From the records below, copy the lines that include "endpoints".

*** DATA FOR PROCESSING ***

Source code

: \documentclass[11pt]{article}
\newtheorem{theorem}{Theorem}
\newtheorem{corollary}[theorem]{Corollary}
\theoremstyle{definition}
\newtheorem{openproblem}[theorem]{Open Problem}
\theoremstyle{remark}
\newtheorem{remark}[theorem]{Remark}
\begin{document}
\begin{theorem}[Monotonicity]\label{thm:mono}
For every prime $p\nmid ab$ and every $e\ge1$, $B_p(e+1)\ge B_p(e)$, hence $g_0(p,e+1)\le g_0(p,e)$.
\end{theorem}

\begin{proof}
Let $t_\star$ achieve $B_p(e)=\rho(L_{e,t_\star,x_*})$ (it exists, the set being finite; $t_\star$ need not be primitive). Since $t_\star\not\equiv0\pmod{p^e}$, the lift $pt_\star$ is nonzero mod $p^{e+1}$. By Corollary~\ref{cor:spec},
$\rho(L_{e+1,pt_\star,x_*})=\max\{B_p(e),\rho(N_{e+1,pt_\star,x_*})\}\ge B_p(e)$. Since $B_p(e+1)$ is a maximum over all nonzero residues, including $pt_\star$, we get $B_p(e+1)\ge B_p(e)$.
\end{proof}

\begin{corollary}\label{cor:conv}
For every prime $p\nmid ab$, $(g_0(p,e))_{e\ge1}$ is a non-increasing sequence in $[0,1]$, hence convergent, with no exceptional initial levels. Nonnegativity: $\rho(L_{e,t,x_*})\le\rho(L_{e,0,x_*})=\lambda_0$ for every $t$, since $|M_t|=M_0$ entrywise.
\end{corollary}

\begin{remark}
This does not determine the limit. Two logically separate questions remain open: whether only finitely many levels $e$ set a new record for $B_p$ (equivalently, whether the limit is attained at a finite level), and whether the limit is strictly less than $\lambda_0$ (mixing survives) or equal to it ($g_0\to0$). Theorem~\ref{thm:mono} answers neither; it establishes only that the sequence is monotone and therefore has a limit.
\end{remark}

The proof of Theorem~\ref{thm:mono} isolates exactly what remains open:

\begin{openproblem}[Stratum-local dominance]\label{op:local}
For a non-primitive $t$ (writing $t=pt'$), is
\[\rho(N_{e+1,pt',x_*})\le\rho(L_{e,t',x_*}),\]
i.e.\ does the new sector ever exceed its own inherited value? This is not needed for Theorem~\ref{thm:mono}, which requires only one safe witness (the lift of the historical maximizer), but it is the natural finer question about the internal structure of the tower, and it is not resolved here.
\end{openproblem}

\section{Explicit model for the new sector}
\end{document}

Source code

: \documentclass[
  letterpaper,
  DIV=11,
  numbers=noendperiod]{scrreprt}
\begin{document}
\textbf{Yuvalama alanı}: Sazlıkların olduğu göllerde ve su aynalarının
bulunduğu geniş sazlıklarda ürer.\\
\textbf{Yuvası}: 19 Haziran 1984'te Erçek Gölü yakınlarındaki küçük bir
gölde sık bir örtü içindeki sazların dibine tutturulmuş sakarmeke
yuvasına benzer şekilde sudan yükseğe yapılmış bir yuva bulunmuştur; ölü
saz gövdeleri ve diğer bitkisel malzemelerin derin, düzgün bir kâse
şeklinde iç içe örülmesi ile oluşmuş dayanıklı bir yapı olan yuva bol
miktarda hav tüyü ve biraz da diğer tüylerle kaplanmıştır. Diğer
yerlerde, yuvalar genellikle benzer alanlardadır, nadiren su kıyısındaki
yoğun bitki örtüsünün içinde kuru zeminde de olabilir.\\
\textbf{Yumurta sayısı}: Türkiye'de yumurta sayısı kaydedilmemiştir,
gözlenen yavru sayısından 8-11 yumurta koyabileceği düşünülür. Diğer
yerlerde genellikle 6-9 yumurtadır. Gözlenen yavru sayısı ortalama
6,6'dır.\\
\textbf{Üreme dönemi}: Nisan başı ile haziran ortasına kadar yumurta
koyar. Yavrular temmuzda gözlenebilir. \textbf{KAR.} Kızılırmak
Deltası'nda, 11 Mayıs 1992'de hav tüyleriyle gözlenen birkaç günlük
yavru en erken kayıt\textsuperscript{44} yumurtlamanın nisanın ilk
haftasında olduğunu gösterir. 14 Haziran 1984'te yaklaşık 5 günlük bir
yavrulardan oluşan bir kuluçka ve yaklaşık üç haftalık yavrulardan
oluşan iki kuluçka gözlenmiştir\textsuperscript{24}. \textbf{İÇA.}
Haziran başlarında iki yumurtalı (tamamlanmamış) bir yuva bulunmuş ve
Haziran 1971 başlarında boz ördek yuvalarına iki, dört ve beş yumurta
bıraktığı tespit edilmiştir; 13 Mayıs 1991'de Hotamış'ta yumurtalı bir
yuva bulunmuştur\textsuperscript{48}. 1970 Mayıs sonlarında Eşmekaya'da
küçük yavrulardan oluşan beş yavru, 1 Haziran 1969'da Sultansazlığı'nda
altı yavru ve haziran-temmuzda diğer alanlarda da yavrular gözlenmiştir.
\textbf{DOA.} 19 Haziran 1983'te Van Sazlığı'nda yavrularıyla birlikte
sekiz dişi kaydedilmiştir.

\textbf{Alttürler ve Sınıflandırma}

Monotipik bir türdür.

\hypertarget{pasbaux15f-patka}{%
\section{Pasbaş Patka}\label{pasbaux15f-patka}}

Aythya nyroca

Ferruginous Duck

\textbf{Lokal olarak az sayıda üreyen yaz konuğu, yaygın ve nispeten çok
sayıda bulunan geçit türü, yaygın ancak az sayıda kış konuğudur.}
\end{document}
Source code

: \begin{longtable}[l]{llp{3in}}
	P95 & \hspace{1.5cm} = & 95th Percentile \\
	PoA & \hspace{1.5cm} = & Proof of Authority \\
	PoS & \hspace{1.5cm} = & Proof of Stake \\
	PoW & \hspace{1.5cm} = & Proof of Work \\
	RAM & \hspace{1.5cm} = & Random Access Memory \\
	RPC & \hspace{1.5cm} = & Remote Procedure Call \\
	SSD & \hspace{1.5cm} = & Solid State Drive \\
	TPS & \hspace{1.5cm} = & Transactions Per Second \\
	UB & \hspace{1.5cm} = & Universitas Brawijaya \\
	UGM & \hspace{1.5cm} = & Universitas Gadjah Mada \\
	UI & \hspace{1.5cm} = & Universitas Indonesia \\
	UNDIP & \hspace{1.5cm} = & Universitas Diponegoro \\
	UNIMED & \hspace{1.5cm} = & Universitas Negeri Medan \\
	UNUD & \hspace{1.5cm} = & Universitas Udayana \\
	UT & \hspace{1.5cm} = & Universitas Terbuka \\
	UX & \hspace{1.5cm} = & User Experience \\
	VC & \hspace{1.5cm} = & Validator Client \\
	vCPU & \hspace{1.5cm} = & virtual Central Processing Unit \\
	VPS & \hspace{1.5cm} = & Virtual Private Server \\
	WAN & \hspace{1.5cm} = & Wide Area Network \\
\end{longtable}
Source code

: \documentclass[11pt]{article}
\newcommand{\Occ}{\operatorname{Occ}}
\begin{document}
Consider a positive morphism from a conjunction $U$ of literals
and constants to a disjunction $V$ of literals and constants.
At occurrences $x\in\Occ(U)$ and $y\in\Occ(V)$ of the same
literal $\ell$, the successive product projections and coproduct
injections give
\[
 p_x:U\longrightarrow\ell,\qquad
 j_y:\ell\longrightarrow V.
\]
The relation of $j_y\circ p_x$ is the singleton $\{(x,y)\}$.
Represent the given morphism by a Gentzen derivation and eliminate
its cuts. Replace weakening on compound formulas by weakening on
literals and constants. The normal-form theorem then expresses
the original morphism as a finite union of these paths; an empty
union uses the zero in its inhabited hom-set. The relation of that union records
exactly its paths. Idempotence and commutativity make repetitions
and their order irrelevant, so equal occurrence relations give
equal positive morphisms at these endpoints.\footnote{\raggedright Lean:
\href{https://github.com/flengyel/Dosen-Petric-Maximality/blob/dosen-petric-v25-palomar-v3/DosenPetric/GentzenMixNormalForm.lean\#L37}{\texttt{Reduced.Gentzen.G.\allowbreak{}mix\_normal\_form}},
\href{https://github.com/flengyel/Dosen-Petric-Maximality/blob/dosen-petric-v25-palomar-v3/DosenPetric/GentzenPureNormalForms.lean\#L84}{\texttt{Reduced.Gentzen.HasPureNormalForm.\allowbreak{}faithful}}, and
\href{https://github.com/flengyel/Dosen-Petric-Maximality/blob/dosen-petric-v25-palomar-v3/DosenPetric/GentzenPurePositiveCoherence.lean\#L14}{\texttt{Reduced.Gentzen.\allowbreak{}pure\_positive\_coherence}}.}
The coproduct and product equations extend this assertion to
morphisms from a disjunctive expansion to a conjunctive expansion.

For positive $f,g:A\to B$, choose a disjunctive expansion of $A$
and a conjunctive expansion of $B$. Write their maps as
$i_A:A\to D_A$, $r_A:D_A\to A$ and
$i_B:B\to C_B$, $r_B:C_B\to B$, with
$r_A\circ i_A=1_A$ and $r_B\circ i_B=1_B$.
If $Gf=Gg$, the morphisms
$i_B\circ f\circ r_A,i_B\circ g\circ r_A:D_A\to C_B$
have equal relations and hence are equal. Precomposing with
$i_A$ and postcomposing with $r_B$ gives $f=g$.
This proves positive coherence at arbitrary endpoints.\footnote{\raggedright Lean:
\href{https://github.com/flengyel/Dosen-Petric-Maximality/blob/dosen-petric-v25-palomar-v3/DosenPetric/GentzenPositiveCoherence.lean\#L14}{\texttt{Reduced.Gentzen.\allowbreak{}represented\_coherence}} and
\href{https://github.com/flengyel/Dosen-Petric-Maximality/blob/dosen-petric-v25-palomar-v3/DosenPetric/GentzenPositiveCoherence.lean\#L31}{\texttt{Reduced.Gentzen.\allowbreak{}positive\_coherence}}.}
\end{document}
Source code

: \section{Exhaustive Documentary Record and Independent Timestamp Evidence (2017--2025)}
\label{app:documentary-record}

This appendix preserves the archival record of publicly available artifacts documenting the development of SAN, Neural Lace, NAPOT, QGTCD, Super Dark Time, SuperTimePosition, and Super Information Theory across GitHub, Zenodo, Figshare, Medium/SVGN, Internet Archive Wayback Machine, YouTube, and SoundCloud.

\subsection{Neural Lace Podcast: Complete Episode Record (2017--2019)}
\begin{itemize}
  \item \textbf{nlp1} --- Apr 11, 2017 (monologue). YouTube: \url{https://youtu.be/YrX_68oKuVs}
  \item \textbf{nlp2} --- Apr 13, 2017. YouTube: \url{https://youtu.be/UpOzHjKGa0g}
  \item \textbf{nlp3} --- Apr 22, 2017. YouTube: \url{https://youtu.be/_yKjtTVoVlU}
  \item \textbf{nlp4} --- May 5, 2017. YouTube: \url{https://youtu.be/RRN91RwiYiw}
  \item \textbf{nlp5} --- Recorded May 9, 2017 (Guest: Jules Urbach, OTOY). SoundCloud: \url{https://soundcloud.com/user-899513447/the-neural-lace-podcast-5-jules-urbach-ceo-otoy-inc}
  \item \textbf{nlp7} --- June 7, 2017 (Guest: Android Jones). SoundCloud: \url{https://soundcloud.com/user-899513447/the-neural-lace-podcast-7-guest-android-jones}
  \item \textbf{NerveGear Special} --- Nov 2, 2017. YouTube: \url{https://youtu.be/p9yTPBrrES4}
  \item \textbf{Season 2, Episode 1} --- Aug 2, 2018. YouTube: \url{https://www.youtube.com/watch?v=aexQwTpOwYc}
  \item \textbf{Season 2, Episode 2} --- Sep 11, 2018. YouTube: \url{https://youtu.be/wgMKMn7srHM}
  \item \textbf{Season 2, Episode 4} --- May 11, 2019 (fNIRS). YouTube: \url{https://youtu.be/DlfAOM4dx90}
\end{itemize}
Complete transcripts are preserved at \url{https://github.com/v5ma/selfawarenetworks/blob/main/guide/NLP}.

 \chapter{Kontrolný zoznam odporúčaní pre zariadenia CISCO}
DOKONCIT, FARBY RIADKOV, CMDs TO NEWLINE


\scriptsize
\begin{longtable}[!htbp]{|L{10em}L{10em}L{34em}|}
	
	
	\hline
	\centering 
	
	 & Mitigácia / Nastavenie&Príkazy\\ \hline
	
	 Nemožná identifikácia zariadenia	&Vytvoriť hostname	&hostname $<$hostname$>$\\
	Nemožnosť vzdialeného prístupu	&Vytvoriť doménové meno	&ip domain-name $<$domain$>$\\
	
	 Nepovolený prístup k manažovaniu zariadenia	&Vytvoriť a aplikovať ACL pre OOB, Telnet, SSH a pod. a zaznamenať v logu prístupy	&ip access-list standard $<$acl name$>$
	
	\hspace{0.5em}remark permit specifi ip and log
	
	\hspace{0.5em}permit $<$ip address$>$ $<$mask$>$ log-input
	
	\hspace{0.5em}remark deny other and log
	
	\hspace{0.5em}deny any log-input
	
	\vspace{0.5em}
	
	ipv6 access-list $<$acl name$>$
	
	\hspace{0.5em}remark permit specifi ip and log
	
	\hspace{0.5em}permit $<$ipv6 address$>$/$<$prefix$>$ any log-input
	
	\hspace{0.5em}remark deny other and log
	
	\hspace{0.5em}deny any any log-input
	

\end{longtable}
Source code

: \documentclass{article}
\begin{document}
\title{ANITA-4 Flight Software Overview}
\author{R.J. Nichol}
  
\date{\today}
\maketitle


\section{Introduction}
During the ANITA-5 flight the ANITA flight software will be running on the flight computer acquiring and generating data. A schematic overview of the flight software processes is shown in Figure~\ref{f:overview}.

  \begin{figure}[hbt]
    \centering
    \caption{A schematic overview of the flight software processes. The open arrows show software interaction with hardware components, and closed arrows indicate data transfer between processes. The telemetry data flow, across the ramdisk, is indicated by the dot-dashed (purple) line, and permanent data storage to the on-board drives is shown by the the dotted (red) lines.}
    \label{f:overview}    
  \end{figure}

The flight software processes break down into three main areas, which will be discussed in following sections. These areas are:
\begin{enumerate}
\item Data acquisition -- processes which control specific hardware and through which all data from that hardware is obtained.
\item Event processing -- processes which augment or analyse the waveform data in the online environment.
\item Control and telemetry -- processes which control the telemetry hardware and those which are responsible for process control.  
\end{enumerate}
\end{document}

*** End of DATA FOR PROCESSING ***

*EXERCISE SOLUTION*
equal positive morphisms at these endpoints.\footnote{\raggedright Lean:
This proves positive coherence at arbitrary endpoints.\footnote{\raggedright Lean:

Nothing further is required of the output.